Im München findet die Begegnung mit französischer Kunst spät statt, eher ist es für den jungen Maler Ubbelohde möglich, die Werke der Dachauer Malergruppe zu sehen.
In Dachau hatte  die deutsche Freilichtmalerei einen ihrer Ursprünge: die Entdeckung der Landschaft als eigen-
ständiges Bildmotiv.
Dachau wurde im 19. Jahrhundert, begünstigt durch seine Lage vor den Toren Münchens, zum beliebten Treffpunkt der Landschaftsmaler. Prägend für die zweite Jahrhunderthälfte wurden Adolf Lier und Wilhelm von
Diez. (Landsknechte).
Diese Tradition von Landschaftsmalerei war in seinen Lehrjahren für Ubbelohde sicher viel präsenter als die französische Malerei, die erst ganz allmählich in München gezeigt und wahrgenommen wurde und deren Rezeption auch immer wieder durch nationalistische Tendenzen erschwert wurde.

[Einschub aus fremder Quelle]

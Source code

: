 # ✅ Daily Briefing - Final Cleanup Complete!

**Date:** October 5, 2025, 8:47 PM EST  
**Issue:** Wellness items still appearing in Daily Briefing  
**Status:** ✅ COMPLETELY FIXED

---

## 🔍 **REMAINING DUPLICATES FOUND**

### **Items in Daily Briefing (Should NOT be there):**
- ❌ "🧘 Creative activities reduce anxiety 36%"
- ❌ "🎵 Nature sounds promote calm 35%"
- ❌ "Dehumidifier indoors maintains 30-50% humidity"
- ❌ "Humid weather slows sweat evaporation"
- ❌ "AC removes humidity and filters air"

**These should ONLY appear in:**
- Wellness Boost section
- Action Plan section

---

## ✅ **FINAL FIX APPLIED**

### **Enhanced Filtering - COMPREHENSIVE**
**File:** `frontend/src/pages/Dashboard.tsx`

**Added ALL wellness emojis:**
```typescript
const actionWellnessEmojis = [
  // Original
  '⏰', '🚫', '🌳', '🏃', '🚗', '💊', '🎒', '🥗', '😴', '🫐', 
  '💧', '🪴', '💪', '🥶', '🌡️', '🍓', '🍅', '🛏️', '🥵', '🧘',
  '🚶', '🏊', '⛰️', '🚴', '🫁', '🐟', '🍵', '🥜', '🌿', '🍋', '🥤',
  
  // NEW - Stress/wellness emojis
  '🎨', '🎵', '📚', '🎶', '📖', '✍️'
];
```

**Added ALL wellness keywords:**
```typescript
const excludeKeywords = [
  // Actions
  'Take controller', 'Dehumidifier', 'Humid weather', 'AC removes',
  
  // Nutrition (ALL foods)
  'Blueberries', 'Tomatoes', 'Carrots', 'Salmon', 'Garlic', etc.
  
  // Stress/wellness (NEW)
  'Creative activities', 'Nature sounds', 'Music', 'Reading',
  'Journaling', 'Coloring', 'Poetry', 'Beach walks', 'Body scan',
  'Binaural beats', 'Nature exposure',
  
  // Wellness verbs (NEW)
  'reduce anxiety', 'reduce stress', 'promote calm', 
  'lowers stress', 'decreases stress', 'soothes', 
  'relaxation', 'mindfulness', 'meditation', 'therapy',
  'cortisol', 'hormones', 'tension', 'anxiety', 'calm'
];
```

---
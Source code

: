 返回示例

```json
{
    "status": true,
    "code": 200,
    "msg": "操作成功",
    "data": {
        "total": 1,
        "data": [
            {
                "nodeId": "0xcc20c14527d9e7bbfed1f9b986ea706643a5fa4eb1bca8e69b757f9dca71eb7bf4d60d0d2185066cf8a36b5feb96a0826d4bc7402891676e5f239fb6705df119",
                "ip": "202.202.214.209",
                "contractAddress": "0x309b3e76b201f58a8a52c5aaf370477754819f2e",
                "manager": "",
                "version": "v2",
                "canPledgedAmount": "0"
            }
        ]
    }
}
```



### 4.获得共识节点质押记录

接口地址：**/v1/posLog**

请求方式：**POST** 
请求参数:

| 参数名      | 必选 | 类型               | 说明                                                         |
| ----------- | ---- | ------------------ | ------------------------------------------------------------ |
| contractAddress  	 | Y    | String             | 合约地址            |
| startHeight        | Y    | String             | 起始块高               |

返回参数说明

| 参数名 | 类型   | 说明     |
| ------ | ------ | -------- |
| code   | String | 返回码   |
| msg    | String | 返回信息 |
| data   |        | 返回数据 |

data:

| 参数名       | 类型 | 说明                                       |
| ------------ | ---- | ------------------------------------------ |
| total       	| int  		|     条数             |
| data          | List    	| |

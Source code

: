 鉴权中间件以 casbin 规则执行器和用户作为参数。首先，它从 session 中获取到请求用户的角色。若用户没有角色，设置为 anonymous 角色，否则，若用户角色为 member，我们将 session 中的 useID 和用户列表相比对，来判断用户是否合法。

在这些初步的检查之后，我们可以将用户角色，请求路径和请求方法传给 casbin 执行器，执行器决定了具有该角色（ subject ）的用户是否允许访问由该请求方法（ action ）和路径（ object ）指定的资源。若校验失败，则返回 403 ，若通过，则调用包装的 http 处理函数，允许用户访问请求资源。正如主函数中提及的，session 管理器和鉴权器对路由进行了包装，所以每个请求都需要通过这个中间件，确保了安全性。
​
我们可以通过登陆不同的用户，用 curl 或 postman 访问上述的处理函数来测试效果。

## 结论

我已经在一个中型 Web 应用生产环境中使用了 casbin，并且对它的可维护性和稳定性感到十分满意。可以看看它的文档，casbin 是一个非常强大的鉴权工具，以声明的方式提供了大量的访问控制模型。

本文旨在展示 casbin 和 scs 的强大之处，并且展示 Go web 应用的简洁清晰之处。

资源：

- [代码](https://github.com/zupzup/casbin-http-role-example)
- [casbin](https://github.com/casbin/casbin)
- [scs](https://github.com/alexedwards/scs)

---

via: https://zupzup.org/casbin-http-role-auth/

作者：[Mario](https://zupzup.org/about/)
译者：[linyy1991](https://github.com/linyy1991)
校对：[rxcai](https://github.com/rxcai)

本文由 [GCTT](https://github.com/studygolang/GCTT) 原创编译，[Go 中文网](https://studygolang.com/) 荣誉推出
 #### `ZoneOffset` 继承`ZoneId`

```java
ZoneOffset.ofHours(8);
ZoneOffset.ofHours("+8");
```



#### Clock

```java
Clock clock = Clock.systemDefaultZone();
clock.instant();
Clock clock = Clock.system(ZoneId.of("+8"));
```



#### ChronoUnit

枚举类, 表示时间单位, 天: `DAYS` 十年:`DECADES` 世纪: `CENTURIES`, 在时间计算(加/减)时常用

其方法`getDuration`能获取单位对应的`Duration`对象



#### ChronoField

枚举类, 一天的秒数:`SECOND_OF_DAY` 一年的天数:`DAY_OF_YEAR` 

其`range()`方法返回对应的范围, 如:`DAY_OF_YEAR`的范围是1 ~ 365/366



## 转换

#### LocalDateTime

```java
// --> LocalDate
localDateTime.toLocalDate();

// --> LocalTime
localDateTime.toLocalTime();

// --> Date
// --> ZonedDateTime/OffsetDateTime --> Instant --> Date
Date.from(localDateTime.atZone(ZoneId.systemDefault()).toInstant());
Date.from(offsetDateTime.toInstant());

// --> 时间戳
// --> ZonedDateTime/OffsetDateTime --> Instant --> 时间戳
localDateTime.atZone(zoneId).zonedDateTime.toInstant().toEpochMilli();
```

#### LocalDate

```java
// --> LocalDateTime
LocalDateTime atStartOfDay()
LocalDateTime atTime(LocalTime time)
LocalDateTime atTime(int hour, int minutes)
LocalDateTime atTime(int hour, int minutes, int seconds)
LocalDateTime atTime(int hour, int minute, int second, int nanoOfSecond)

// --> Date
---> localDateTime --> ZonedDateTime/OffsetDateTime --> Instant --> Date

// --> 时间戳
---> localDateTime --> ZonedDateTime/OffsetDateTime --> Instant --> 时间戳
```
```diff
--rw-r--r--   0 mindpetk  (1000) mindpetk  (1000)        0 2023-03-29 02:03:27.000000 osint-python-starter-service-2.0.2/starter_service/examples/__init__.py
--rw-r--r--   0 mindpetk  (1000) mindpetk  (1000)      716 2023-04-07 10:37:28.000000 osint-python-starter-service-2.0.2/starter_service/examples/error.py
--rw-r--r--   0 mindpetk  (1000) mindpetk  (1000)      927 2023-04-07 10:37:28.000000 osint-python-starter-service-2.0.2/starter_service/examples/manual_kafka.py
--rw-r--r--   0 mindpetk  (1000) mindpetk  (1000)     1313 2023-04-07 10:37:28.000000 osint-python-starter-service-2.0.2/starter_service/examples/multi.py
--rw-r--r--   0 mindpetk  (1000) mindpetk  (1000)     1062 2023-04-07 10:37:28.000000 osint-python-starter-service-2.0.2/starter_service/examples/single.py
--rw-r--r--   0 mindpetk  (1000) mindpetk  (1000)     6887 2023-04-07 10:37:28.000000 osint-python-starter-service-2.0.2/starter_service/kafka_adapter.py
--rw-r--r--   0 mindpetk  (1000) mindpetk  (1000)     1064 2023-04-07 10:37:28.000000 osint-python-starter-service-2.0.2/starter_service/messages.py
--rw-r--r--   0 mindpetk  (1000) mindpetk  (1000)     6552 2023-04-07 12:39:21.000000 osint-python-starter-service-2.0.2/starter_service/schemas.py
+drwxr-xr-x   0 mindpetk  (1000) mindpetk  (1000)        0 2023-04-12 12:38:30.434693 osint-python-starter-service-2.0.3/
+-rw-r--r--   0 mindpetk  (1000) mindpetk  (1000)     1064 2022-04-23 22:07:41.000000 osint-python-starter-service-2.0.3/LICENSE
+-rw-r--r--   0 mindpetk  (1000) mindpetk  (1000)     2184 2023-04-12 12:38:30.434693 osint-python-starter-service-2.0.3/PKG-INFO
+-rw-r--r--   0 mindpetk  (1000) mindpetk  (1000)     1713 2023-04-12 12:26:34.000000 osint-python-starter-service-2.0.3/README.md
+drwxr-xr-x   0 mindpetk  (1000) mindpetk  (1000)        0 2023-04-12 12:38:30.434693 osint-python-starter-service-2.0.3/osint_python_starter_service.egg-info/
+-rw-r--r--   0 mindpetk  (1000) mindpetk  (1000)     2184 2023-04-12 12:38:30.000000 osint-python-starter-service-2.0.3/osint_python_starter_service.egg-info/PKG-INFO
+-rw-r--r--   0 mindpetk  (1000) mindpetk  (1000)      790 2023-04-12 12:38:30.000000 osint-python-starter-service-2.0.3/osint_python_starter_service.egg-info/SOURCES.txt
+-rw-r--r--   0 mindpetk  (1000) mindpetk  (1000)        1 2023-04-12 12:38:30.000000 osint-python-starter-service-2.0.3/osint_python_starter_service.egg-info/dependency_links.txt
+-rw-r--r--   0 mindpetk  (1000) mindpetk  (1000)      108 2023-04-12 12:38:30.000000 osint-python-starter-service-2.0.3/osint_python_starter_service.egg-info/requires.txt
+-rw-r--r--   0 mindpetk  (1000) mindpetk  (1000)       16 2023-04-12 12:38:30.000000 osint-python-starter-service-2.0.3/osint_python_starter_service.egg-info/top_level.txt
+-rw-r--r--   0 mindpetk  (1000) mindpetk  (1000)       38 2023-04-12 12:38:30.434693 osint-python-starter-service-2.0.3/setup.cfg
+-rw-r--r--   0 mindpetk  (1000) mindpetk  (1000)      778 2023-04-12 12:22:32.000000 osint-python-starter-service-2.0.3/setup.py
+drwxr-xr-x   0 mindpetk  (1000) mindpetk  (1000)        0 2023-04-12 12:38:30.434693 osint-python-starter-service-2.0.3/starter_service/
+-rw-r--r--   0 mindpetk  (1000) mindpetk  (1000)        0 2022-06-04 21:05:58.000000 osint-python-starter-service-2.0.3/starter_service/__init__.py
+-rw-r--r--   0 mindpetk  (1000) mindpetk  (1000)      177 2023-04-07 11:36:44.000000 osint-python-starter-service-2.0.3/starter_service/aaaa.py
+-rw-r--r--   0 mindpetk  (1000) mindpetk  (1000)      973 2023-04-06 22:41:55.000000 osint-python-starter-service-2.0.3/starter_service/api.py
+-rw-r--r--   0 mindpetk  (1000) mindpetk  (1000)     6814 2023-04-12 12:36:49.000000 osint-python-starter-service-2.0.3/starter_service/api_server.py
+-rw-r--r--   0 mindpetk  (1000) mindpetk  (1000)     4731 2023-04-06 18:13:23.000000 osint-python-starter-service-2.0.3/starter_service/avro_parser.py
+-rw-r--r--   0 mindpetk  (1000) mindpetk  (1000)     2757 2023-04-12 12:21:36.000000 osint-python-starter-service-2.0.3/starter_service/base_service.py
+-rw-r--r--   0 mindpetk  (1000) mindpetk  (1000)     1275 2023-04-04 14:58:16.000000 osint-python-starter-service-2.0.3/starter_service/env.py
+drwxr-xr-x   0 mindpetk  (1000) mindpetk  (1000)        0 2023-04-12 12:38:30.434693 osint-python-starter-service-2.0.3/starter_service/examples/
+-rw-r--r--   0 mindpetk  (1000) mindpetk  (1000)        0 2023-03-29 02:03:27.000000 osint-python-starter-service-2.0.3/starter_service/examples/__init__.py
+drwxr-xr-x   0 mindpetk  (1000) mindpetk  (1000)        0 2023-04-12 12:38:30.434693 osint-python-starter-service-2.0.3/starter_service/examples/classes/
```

Durchaus anregend und lehrreich müssen auch vor allem die beiden späteren  Worpswede-Besuche gewesen sein, 1893, 94 -  wo die frisch und spontan gemalten Landschaftseindrücke der Worpsweder ihn sicher beeindruckten.
Wir sehen hier den flachen Farbauftrag wie in der Tonmalerei, nur gelegentlich brechen farbige Zonen in die braun- grau- umbafarbenen Schatten ein, und das bleibt auch längere Zeit noch so.